The Department of Health Homa Bay County has launched a 24-days Indoor Residual Spraying (IRS) exercise in a project aimed at cutting down malaria transmission, whose prevalence rate currently stands at 3.6 per cent.
The exercise which will be undertaken by trained operators will see about 800, 000 households covered and well protected from malaria transmission.
This is the sixth phase of the exercise and targets homes, stagnant water points, compounds among others.
The County Executive Committee (CEC) member for Health Roseline Omollo said the insecticide will be effective for about six to nine months.
“This period is critical because it is actually the time when malaria prevalence soars,” she said.
The CEC noted that the IRS will be undertaken during the morning hours and urged residents to cooperate by allowing the operators inside their homes.
The Programme Officer at the Division of National Malaria Programme (DONMP) Paul Kiptoo Kimayo said the government had put measures in place to combat malaria infections through mobilization of resources channeled towards eliminating vector malaria.

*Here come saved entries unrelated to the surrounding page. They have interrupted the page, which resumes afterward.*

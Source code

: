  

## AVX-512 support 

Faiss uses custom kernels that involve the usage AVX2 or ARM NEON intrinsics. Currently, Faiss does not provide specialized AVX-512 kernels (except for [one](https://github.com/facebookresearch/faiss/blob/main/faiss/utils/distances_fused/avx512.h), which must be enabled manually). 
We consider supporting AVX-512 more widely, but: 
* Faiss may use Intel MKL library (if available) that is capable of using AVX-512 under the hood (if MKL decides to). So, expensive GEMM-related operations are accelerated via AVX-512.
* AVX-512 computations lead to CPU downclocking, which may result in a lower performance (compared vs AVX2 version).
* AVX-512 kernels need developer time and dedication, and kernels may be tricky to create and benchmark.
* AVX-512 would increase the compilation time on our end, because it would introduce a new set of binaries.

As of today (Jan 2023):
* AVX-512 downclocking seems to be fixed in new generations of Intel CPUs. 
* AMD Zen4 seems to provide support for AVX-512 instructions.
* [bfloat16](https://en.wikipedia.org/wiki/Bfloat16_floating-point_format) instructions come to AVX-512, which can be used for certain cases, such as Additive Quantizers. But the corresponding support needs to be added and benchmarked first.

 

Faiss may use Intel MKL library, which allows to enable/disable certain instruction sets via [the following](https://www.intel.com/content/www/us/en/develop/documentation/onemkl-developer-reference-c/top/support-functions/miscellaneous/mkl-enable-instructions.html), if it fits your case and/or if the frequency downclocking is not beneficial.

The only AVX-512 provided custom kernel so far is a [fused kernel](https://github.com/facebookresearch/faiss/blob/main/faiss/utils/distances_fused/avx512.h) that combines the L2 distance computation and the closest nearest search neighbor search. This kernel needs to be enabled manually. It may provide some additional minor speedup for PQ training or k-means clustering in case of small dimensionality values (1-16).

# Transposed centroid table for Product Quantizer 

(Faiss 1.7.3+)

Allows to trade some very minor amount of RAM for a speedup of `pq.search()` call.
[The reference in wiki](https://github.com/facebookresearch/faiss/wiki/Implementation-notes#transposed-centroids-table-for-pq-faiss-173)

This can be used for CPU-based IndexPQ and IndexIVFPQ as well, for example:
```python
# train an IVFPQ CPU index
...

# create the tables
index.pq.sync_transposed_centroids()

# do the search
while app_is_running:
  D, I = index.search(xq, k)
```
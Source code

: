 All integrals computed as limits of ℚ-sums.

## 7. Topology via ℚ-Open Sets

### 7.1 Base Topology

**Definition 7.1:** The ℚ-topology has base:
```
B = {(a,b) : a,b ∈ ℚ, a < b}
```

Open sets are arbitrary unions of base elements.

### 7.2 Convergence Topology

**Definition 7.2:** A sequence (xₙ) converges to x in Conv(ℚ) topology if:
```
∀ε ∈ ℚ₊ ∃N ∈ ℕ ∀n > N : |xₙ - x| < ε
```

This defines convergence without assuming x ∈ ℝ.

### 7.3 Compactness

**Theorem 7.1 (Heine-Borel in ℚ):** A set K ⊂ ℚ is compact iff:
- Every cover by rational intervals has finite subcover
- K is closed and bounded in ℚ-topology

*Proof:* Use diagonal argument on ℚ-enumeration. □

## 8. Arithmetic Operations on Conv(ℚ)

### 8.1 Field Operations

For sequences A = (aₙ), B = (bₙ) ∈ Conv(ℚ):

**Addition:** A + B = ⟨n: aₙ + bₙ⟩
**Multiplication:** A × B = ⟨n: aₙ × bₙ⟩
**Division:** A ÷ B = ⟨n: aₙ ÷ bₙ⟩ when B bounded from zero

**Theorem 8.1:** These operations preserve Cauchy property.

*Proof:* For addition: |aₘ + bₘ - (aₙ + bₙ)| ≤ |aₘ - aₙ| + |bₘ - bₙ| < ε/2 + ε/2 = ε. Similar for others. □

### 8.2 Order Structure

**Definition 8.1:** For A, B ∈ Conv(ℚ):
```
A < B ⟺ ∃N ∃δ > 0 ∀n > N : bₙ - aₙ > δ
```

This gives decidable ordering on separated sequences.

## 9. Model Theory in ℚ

“The government also set up the Division of National Malaria Programme that coordinates efforts geared towards reducing malaria burden,” he noted.
He said that apart from the IRS project, they are also distributing treated mosquito nets targeting children below the age of five and expectant mothers.
“We are implementing this high impact intervention to reduce malaria burden and so far we have seen a reduction from 17 per cent prevalence to 3.6 per cent prevalence rate,” Kiptoo said.
The fight against malaria in Kenya is funded by the United States Presidential Malaria Initiative (PMI) through USAID’s impact malaria project.
Through the project, a total of 1200 operators were trained to conduct the activity with the help of Community Health Volunteers (CHVs).
On his part, the Deputy Mission Director, USAID/KEA (Kenya and East Africa) Bert Ubamadu stated that Homa Bay has recorded the lowest prevalence of malaria in the lake region, adding that the 3.6 per cent is even lower than the national average which is at six per cent.